## PROMPT:
Write out only the lines from the start of the entries up to and including the line with "#### Dateninstensive Prozesse"; please skip the pictures.

*** Opening of STUDY MATERIAL ***

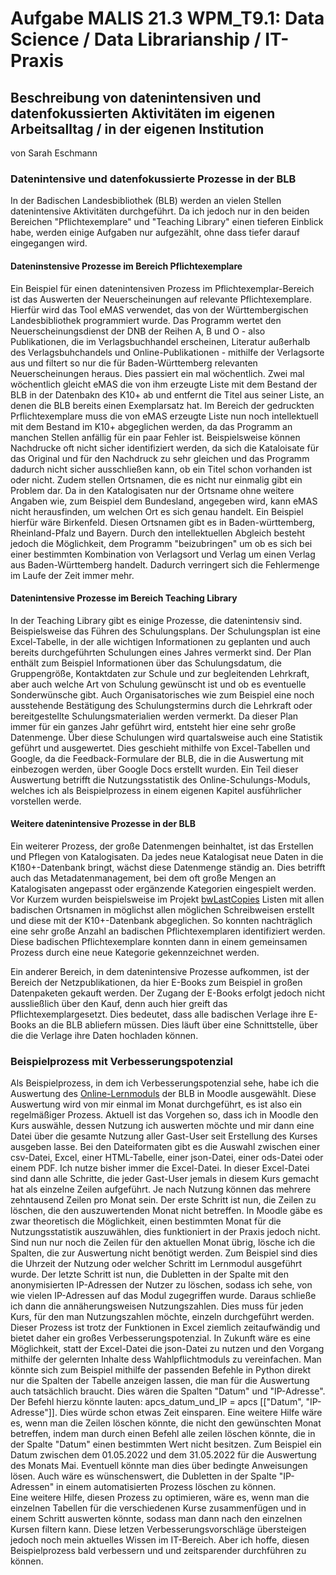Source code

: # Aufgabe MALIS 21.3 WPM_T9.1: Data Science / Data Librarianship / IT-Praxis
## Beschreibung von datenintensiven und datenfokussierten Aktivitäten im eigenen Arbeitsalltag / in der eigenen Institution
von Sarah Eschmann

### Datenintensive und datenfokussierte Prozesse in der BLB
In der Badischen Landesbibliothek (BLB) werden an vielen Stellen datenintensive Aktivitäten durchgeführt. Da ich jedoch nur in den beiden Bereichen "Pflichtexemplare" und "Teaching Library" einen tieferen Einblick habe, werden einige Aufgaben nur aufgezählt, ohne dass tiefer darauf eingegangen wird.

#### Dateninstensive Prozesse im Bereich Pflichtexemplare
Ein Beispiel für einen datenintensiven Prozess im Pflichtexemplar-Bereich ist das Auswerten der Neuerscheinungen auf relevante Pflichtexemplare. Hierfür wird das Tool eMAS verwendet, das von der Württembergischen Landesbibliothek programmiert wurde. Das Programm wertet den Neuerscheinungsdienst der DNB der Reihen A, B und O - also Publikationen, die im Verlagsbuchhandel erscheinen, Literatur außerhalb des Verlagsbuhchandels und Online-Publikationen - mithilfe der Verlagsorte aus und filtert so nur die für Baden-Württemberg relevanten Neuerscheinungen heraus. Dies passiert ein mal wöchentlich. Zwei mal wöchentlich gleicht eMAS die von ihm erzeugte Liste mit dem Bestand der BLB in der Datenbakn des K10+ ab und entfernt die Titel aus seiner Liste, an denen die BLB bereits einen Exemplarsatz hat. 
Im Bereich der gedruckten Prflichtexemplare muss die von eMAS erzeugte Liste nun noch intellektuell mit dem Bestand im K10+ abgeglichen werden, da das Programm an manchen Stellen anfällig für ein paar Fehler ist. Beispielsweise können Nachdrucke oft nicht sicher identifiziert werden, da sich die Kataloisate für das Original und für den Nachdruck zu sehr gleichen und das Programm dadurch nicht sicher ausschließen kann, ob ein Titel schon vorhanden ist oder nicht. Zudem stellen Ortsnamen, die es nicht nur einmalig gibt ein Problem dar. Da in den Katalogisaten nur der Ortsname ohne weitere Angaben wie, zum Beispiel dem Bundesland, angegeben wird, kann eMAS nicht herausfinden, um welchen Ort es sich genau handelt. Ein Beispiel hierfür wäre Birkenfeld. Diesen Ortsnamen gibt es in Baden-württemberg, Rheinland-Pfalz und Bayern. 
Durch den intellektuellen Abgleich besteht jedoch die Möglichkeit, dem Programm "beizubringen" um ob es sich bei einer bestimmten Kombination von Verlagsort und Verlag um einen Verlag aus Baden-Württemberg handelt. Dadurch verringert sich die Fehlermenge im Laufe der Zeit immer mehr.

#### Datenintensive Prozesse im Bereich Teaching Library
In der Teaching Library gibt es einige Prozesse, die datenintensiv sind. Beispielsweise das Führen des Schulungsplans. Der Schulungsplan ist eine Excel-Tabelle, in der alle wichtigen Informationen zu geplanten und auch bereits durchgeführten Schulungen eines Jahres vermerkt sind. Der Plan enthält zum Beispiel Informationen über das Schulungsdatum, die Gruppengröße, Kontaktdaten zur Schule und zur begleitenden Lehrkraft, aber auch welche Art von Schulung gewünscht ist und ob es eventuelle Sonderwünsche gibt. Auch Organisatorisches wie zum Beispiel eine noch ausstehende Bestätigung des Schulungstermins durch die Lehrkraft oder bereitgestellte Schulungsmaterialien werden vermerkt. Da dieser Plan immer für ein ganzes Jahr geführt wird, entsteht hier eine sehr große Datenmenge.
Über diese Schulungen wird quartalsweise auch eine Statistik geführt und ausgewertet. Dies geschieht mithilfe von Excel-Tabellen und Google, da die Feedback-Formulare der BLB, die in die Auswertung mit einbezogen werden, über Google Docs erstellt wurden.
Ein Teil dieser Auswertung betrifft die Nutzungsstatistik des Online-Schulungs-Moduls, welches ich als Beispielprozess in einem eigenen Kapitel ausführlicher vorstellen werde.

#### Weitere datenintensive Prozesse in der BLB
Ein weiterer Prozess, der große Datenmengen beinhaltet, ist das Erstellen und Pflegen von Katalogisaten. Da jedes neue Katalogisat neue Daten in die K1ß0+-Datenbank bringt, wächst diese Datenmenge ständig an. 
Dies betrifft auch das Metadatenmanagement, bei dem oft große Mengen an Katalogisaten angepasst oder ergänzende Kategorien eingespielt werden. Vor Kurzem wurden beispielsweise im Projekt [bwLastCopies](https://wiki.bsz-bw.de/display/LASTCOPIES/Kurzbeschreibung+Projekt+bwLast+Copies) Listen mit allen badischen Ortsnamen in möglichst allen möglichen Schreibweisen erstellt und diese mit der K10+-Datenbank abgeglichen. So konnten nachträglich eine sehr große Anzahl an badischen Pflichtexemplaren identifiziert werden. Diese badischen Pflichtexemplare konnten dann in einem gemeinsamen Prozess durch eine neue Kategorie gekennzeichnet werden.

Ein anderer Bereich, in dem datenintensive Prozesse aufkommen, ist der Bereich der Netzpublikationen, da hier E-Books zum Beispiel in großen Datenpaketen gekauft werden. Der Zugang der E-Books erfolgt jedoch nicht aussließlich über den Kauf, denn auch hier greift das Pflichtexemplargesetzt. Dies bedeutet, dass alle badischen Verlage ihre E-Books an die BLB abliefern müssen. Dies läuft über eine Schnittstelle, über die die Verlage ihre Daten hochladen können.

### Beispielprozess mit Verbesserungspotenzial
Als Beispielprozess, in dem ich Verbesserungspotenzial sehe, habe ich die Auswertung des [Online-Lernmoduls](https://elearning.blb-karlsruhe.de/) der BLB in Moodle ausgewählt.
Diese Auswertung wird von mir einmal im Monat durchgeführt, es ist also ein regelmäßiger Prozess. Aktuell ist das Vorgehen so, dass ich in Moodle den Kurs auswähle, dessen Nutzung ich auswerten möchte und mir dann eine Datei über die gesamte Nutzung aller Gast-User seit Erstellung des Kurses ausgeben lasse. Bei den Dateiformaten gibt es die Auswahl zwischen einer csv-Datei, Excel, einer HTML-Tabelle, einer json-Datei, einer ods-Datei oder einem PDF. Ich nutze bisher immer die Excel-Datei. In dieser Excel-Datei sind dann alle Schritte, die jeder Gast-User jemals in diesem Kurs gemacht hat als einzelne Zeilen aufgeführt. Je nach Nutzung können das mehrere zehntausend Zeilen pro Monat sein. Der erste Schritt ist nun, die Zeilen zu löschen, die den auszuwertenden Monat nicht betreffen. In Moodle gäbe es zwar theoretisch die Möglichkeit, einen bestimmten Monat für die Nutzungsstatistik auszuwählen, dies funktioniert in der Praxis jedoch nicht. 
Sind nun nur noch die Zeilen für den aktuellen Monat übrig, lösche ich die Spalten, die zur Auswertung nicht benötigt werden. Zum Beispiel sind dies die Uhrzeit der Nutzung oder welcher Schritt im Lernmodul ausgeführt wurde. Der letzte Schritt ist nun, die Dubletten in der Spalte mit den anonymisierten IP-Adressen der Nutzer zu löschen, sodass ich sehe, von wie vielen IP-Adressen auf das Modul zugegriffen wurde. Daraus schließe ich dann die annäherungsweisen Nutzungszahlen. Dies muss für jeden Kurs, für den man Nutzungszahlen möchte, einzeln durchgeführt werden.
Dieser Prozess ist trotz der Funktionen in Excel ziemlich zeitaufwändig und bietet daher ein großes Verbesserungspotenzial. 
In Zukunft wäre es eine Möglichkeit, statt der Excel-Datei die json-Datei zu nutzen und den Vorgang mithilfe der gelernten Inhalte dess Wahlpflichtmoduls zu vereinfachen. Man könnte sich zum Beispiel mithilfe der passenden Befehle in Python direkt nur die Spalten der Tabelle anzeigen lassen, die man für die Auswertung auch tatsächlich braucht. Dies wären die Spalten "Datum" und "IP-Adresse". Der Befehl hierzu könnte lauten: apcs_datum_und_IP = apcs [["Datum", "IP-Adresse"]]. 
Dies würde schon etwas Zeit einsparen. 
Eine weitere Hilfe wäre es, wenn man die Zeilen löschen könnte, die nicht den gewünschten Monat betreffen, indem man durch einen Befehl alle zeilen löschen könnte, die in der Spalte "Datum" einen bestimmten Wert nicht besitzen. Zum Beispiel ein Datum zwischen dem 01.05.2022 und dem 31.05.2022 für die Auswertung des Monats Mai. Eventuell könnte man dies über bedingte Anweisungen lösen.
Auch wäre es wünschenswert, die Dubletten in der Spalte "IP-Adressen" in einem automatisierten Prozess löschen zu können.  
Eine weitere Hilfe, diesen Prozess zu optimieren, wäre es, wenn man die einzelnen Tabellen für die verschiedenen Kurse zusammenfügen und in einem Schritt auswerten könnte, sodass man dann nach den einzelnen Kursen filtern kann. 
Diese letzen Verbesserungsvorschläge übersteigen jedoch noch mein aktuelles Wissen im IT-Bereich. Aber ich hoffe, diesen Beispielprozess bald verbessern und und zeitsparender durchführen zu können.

*** Close of STUDY MATERIAL ***

## SOLUTION TO THIS TASK:
Source code

: # Aufgabe MALIS 21.3 WPM_T9.1: Data Science / Data Librarianship / IT-Praxis
## Beschreibung von datenintensiven und datenfokussierten Aktivitäten im eigenen Arbeitsalltag / in der eigenen Institution
von Sarah Eschmann

### Datenintensive und datenfokussierte Prozesse in der BLB
In der Badischen Landesbibliothek (BLB) werden an vielen Stellen datenintensive Aktivitäten durchgeführt. Da ich jedoch nur in den beiden Bereichen "Pflichtexemplare" und "Teaching Library" einen tieferen Einblick habe, werden einige Aufgaben nur aufgezählt, ohne dass tiefer darauf eingegangen wird.

#### Dateninstensive Prozesse im Bereich Pflichtexemplare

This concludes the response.